第四話 仲里編・いっそ夢ならば
school life
負け犬
自分は当然、西高に行くものだと思っていた。
別段、そこでやりたいことがあったわけではなく、特に通いやすい場所にあるというわけでもなかったのだけれど、西高はこの辺りでは上の下といったレベルの進学校で、だから自分は西高に進学することが無難だと思っていた。
中学校での成績は常に上位だった。試験の前に必死になって勉強をしなくてもその位置をキープすることはできていたし、周りが受験勉強に目を向けだしてからも、自分が上位であるという状況が揺らぐことはなかった。
そんなおれの成績ならば西高が妥当だと、担任も太鼓判を押していた。今のまま頑張れば問題ない。周りは皆そう言っていたし、自分でもそんなふうに思っていた。
実際、入学試験は目標点数を超えていた。
はずだった。
風邪を治した後、未練がましく解きなおした五科目の試験は、当時の自分を呪っても足りないぐらいに、簡単だった。体調さえ万全ならば、試験中に意識さえはっきりとしていれば、おれは今頃西高生だったのだ。
それが、このざまだ。
藤葉高校の制服を着た、目つきの悪い男。窓ガラスに映った負け犬。それが仲里隆。認めたくもないけれど、こいつがおれだ。

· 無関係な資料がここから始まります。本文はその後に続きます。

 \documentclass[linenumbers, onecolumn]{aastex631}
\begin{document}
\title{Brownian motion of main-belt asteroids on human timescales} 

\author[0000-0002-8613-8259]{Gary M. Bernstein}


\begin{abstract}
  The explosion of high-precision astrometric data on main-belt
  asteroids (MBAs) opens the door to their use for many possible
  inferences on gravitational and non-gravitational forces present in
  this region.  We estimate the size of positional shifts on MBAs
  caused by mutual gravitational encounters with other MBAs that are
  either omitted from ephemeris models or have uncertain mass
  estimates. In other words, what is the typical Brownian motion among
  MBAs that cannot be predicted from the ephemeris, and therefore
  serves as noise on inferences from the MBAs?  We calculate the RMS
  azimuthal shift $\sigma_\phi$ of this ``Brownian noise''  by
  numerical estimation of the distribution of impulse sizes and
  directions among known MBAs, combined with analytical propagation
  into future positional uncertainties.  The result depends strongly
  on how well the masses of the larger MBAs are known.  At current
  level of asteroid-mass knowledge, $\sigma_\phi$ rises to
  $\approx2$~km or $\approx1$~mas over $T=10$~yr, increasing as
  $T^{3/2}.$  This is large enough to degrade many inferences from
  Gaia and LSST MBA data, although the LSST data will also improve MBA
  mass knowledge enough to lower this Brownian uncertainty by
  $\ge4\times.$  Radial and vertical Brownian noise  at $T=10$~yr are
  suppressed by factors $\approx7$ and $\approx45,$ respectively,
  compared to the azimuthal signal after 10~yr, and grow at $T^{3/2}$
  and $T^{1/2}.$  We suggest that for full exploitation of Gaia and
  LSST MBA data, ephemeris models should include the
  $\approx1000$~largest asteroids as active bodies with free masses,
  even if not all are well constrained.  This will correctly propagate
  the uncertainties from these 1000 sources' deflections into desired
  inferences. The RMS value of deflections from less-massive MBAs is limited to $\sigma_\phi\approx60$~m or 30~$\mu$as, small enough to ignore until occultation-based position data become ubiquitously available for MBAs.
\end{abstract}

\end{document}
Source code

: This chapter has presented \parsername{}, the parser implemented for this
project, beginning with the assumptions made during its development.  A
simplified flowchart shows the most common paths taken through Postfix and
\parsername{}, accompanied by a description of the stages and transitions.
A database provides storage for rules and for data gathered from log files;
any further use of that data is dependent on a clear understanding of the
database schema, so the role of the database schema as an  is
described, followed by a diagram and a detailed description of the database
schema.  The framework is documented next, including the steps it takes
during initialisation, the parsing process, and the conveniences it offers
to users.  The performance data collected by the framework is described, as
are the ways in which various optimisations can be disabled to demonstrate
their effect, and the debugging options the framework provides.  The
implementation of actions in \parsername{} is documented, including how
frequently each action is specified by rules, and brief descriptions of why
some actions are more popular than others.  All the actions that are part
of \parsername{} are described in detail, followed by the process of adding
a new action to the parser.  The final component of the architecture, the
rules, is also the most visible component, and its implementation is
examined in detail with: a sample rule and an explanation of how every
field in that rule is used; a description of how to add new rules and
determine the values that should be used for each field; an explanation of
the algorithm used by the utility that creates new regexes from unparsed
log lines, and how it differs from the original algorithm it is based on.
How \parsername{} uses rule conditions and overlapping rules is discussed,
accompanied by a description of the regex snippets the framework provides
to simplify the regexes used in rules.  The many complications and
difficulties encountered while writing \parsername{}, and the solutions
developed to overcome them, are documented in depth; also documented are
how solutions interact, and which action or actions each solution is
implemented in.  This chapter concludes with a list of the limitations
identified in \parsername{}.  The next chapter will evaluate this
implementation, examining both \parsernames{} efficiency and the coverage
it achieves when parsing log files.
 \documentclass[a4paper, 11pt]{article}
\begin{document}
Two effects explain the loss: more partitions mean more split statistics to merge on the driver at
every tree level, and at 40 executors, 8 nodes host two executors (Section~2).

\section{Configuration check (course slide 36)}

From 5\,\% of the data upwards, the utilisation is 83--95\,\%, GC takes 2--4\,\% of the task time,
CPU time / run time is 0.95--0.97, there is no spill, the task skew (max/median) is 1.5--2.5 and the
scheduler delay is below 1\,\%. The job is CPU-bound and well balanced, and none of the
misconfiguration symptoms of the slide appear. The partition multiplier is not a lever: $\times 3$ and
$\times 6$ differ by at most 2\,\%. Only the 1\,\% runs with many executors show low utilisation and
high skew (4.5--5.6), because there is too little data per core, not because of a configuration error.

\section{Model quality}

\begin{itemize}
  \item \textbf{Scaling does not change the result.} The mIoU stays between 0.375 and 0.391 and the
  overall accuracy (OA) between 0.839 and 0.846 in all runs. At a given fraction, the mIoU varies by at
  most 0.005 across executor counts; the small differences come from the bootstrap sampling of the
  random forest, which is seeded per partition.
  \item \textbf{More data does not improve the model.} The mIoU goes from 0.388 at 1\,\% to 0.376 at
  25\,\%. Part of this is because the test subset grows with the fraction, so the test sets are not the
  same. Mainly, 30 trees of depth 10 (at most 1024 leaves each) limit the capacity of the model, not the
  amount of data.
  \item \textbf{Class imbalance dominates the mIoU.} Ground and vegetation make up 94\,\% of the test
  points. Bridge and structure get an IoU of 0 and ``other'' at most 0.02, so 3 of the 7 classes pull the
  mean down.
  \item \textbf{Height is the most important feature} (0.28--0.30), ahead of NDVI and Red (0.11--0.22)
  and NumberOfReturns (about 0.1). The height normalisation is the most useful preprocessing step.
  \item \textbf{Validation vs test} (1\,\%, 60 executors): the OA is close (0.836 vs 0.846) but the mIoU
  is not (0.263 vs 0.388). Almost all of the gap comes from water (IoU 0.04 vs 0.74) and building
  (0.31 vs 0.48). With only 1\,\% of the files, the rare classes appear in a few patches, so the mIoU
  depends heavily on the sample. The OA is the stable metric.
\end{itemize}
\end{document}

周りは、風邪だったんだから仕方ないと口をそろえた。二言目には、第二志望の藤葉高校でも十分だと慰めてきた。ここ藤葉は西高よりもワンランク落ちる学校で、それでも、それなりにデキるやつじゃないと入れない、と認識されていた。
実際のところ、自分でもそう思おうとした時期はある。風邪だったんだし仕方ない。藤葉も悪い高校じゃない。なにより、西高よりも校舎が新しくて綺麗じゃないか。
そんな考えは、たった一つの雑音によってぼろぼろと崩れ果てたのだけれど。